En France, pendant la période yéyé, Sylvie Vartan en blouson de cuir chantait "Comme un garçon", et Polnareff revendiquait une masculinité douce et romantique, gentiment provocatrice lorsqu’il chantait "Moi je veux faire l’amour avec toi". Ce bouleversement était timide, et surtout ne remettait pas en question la sexualité des chanteurs. Il faudra attendre la variété glam de Patrick Juvet et le milieu des années 70 pour qu’une figure bisexuelle émerge dans les hit-parades et se retrouve à la Une de Podium. Aussi bien par rapport à la France que les USA, le Japon avait pris de l’avance sur ces questions dès la fin des années 60.

L’archipel avait connu en 1969 le phénomène des gayboys dont le film "Les Funérailles des roses" s’était fait le témoin (voir ici) et certaines personnalités transgenres étaient de véritables célébrités.
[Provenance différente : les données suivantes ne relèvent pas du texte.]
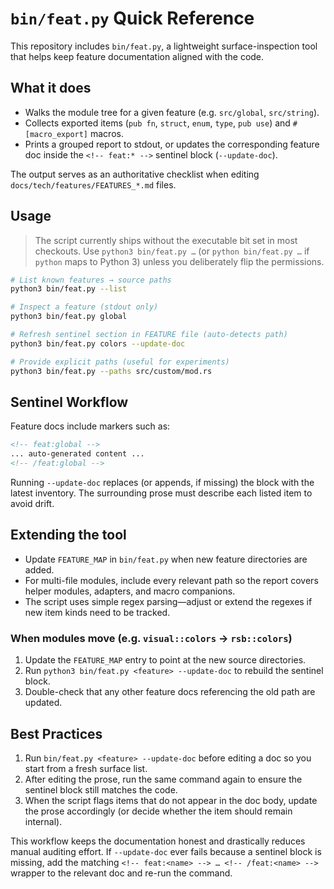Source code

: # `bin/feat.py` Quick Reference

This repository includes `bin/feat.py`, a lightweight surface-inspection tool that helps keep feature documentation aligned with the code.

## What it does

- Walks the module tree for a given feature (e.g. `src/global`, `src/string`).
- Collects exported items (`pub fn`, `struct`, `enum`, `type`, `pub use`) and `#[macro_export]` macros.
- Prints a grouped report to stdout, or updates the corresponding feature doc inside the `<!-- feat:* -->` sentinel block (`--update-doc`).

The output serves as an authoritative checklist when editing `docs/tech/features/FEATURES_*.md` files.

## Usage

> The script currently ships without the executable bit set in most checkouts.
> Use `python3 bin/feat.py …` (or `python bin/feat.py …` if `python` maps to
> Python 3) unless you deliberately flip the permissions.

```bash
# List known features → source paths
python3 bin/feat.py --list

# Inspect a feature (stdout only)
python3 bin/feat.py global

# Refresh sentinel section in FEATURE file (auto-detects path)
python3 bin/feat.py colors --update-doc

# Provide explicit paths (useful for experiments)
python3 bin/feat.py --paths src/custom/mod.rs
```

## Sentinel Workflow

Feature docs include markers such as:

```markdown
<!-- feat:global -->
... auto-generated content ...
<!-- /feat:global -->
```

Running `--update-doc` replaces (or appends, if missing) the block with the latest inventory. The surrounding prose must describe each listed item to avoid drift.

## Extending the tool

- Update `FEATURE_MAP` in `bin/feat.py` when new feature directories are added.
- For multi-file modules, include every relevant path so the report covers helper modules, adapters, and macro companions.
- The script uses simple regex parsing—adjust or extend the regexes if new item kinds need to be tracked.

### When modules move (e.g. `visual::colors` → `rsb::colors`)

1. Update the `FEATURE_MAP` entry to point at the new source directories.
2. Run `python3 bin/feat.py <feature> --update-doc` to rebuild the sentinel block.
3. Double-check that any other feature docs referencing the old path are updated.

## Best Practices

1. Run `bin/feat.py <feature> --update-doc` before editing a doc so you start from a fresh surface list.
2. After editing the prose, run the same command again to ensure the sentinel block still matches the code.
3. When the script flags items that do not appear in the doc body, update the prose accordingly (or decide whether the item should remain internal).

This workflow keeps the documentation honest and drastically reduces manual auditing effort. If `--update-doc` ever fails because a sentinel block is missing, add the matching `<!-- feat:<name> --> … <!-- /feat:<name> -->` wrapper to the relevant doc and re-run the command.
Miwa (voir ici) par exemple était une diva flamboyante et intimidante, ancré dans un intellectualisme « rive gauche » à la japonaise. Au contraire Peter apparaît comme un ragazzo des rues de Shinjuku, un peu sauvage, dont le surnom anglosaxon suggérait déjà un métissage. Tout le monde, garçons et filles pouvait s’identifier à lui.
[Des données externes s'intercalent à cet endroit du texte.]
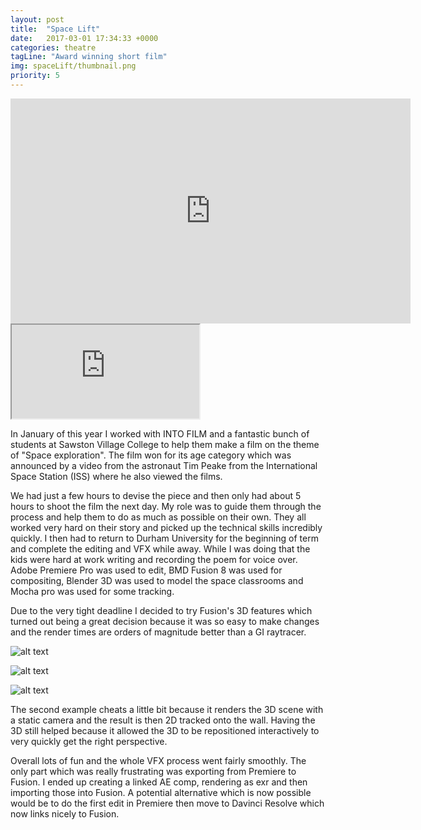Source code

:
 ```yaml
---
layout: post
title:  "Space Lift"
date:   2017-03-01 17:34:33 +0000
categories: theatre
tagLine: "Award winning short film"
img: spaceLift/thumbnail.png
priority: 5
---
```


<iframe src="https://player.vimeo.com/video/153402713" width="640" height="360" frameborder="0" webkitallowfullscreen mozallowfullscreen allowfullscreen></iframe>

<iframe src="https://www.youtube.com/embed/BY-ITmr0pTs" class="embed-content"></iframe>

In January of this year I worked with INTO FILM and a fantastic bunch of students at Sawston Village College to help them make a film on the theme of "Space exploration". The film won for its age category which was announced by a video from the astronaut Tim Peake from the International Space Station (ISS) where he also viewed the films.

We had just a few hours to devise the piece and then only had about 5 hours to shoot the film the next day. My role was to guide them through the process and help them to do as much as possible on their own. They all worked very hard on their story and picked up the technical skills incredibly quickly. I then had to return to Durham University for the beginning of term and complete the editing and VFX while away. While I was doing that the kids were hard at work writing and recording the poem for voice over. Adobe Premiere Pro was used to edit, BMD Fusion 8 was used for compositing, Blender 3D was used to model the space classrooms and Mocha pro was used for some tracking.

Due to the very tight deadline I decided to try Fusion's 3D features which turned out being a great decision because it was so easy to make changes and the render times are orders of magnitude better than a GI raytracer.

![alt text]({{site.baseurl}}/images/spaceLift/1.png)

![alt text]({{site.baseurl}}/images/spaceLift/2.png)

![alt text]({{site.baseurl}}/images/spaceLift/3.png)

The second example cheats a little bit because it renders the 3D scene with a static camera and the result is then 2D tracked onto the wall. Having the 3D still helped because it allowed the 3D to be repositioned interactively to very quickly get the right perspective.

Overall lots of fun and the whole VFX process went fairly smoothly. The only part which was really frustrating was exporting from Premiere to Fusion. I ended up creating a linked AE comp, rendering as exr and then importing those into Fusion. A potential alternative which is now possible would be to do the first edit in Premiere then move to Davinci Resolve which now links nicely to Fusion.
Peu de temps après "Les Funérailles des roses", la Nikkatsu lance la série "Stray Cat Rock" sur des jeunes filles rebelles de Shinjuku. Le film s’amuse avec les genres, présentant des filles énergiques, en vestes indiennes à franges, gilets de cuir, et gros ceinturons, tandis que leurs compagnons sont des hippies délicats en chemises à fleurs. Si le film lance l’absolue modernité de Meiko Kaji, son actrice principale est Akiko Wada, motarde toute de jean vêtue et dépassant d’une tête ses compagnes.

 



Dans la bande, certaines ne sont pas insensibles au charme de cette « grande sœur » bravant les yakuzas. De la même façon que Peter était lancé à ses débuts comme un garçon sensible, apte à faire fondre le cœur des mémères, Akiko Wada, par la suite mariée, n’a jamais revendiqué une quelconque homosexualité. Cependant, les jeunes lesbiennes japonaises se reconnaissaient davantage en ce personnage androgyne que dans le cliché de deux geishas s’étreignant dans un onsen.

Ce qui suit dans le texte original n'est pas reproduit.